To compensate for alignment and distortion, the projected images are warped. There are different methods for generating the actual warping, but the basic principle stays the same.
The frame is generated for each facet by the engine. Once the frame is drawn, the information from the frame buffer is captured into a texture. Then, this texture is applied to a set of polygons that have altered vertices. These polygons are then rendered to the actual frame buffer and appear on the screen or projector; therefore, the image is rendered twice. The first time the frame for each facet is rendered with all the geometry, shading, and lighting calculations, and the second time, that result is re-rendered on polygonal mesh.
Moving the vertices of this “mesh” allows for the user to stretch, squash, and tweak the projection of the frame without touching the physical hardware such as the location of the screens or the projectors. There are other techniques of doing warping; however, because OpenGL’s support of textures is one of the faster methods, the focus will primarily be on textured polygonal meshes.
This paper describes previous and current image correction approaches implemented in 3DEngine and Guppy3D.
The
initial 3DEngine immersive environment included features that allowed for an
image to be warped, flipped, rotated, and scaled to better fit a display
facet. Originally, only scale, shear,
flip, and rotate operations were supported.

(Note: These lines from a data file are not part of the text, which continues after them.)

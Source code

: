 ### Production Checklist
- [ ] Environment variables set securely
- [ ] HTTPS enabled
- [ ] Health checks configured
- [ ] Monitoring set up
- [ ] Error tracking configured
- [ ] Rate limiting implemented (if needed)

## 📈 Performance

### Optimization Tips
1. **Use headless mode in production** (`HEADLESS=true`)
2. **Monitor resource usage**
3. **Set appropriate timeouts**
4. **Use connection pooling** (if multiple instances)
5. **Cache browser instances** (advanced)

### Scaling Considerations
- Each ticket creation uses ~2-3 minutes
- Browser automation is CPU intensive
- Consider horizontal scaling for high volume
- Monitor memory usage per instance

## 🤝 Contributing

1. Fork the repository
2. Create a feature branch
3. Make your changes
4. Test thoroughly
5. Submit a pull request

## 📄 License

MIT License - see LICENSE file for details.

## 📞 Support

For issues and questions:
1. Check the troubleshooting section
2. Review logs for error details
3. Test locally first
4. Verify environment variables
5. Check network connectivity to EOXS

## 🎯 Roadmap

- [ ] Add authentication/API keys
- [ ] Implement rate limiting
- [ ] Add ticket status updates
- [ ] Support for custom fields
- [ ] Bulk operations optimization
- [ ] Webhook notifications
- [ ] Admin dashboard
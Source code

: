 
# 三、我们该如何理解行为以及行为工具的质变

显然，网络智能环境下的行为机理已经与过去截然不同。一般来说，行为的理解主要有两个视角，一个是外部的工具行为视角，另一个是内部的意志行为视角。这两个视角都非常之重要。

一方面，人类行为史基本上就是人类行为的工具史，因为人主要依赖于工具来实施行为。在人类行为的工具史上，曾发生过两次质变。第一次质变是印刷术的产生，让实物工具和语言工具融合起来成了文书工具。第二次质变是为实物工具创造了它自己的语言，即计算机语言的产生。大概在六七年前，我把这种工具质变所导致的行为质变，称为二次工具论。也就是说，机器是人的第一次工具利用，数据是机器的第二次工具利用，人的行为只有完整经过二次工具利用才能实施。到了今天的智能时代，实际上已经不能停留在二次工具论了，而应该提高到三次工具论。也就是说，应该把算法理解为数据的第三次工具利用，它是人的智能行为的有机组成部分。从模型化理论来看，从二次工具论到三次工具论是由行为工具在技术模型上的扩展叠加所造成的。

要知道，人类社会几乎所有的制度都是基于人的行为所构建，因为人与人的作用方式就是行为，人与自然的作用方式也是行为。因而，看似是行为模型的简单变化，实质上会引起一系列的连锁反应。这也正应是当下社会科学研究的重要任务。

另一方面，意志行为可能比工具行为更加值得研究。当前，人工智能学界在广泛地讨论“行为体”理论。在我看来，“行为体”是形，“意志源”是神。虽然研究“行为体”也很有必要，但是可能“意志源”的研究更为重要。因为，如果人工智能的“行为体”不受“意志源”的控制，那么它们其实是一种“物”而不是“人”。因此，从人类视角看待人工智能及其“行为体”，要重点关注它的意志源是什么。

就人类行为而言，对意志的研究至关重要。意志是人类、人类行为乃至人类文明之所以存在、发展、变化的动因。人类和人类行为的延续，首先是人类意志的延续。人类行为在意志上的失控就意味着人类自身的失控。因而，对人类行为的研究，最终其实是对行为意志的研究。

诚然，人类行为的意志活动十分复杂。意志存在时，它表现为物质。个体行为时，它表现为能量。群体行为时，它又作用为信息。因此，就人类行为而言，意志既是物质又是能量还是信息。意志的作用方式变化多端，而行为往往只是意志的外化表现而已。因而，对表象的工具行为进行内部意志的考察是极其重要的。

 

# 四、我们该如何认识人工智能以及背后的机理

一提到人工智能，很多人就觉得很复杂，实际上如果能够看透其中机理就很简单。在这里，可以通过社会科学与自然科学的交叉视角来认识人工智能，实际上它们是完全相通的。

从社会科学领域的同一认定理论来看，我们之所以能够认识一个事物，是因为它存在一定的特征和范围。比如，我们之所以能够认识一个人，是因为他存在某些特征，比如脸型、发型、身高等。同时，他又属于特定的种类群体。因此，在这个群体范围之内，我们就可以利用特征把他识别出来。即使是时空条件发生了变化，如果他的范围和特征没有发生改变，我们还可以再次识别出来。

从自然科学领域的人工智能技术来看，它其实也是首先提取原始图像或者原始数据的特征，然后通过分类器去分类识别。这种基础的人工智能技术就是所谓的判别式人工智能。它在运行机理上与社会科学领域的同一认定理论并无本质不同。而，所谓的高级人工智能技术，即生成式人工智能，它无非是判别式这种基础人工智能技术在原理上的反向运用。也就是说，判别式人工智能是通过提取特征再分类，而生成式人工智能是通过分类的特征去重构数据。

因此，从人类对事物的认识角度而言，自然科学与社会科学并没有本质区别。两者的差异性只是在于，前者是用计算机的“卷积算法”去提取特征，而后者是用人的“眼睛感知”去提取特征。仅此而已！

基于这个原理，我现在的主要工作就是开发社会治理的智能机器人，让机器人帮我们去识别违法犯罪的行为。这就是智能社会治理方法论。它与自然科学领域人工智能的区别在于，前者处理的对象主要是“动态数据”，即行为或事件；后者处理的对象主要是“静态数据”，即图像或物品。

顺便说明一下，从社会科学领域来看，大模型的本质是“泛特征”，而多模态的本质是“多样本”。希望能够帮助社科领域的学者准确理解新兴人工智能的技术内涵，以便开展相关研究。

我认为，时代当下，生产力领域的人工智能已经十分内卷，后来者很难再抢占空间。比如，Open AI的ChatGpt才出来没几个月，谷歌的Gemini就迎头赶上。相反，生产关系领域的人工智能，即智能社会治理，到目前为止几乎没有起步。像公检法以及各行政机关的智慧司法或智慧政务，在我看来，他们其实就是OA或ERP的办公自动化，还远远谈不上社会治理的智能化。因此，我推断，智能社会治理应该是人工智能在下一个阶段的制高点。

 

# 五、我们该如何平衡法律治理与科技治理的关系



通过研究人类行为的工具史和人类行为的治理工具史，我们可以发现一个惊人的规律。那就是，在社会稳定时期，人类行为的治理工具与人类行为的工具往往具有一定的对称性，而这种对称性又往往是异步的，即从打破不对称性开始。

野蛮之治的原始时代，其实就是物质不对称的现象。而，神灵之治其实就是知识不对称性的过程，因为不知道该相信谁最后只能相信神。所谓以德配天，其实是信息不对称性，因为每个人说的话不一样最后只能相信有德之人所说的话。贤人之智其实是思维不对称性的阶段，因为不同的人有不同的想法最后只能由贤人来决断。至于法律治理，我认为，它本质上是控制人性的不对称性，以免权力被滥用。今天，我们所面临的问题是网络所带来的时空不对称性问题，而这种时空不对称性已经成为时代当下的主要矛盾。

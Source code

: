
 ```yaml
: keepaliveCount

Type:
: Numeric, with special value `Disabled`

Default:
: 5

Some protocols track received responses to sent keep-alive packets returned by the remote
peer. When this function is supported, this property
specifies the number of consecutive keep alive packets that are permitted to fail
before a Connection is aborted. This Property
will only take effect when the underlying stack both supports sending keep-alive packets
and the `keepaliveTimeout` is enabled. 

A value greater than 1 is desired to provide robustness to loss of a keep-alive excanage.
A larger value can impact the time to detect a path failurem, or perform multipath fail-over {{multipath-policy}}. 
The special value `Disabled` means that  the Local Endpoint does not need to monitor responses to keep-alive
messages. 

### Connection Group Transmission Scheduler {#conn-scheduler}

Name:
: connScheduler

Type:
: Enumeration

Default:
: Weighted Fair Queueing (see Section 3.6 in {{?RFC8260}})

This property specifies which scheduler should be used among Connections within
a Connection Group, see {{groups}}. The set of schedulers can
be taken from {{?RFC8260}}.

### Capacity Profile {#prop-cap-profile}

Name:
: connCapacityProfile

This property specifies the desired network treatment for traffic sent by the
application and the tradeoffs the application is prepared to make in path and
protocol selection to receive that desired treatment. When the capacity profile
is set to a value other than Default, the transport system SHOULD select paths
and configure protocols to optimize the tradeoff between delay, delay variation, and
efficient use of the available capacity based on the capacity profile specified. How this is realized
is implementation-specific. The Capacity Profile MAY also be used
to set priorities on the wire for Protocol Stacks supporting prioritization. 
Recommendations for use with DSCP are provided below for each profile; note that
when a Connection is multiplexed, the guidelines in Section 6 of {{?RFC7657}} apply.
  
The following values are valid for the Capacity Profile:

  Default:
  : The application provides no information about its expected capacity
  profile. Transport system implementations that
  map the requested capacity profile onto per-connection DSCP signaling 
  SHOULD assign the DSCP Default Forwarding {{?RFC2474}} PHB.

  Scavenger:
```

While that did a great job of getting the image “in the right area” it
still lacked the fine-tuning that would allow for coherent spatial transitions
between facets.
To achieve that coherency, an additional level of compensation was added. This method superimposed a rectangular grid over each facet (Figure 1). The spacing of the grid lines could be controlled by the user through an input file. The points on the perimeter could be interactively moved by the user by entering a special mode while running the engine.
This approach did a good job of achieving visual coherency between facets. In particular, moving the corners of the image to the corners of the display area took care of the majority of the perspective distortion. The interior points along the edges could then be moved to line up the areas in the middle of the facet edges. By repeating this procedure on each facet, a good visual result could be achieved.
Moving
each control vertex had a different effect on various points. There was a dependency set up between the
vertices along each edge. The corner
vertex would control all the vertices on its adjacent edges. Then, the vertices in the middle would
affect only those vertices that are between them and the corners. In addition, the effect of moving a vertex
carried a falloff as it went further into the facet (Figure 2). For example, when a vertex was moved, it
greatly affected the area right around it, but did nothing to the opposite side
of the facet.
While this method achieved the desired result, it did have a number of drawbacks. The controls were unintuitive; the method only worked with quadrilateral facets, and adjusting the number of control points and their locations on each edge sometimes produced undesirable or unexpected behavior. For example, if a central point along an edge were defined, it did not affect both sides of that edge.
The control scheme for image compensation was based solely on using the keyboard and expected the user to follow a predetermined set of steps. Since only one vertex can be controlled at a time, switching between vertices was difficult. The application first starts at a corner vertex. By pressing a key, the user can traverse to the next vertex. The traversal order would go through the corners first, then by closest-to-the-middle vertex on each side.
The idea is that the user should first move the corner vertices, then the other ones. However, this placed a number of restrictions on how the user wanted to proceed. Hunting down the desired vertex took time. Although the selected vertex was colored, it did not stand out very well. In addition, it is very common for the image to fall out of the range of the physical facet, further confounding the problem.
Moving each control vertex was also a challenge. The arrow keys were used to move the vertex, but since each facet had its own axis, the up arrow would not correspond to what the user would consider up. This forced the user to readapt to a new coordinate system for each facet. So pressing up would often move the vertex down and to the left or in another unpredictable direction.
Since the grid was designed as a quad-patch, this approach fails under non-quadrilateral facets. Triangular, pentagonal, and hexagonal facets could not be used in this compensation scheme, preventing such shapes as a soccer ball for the immersive display.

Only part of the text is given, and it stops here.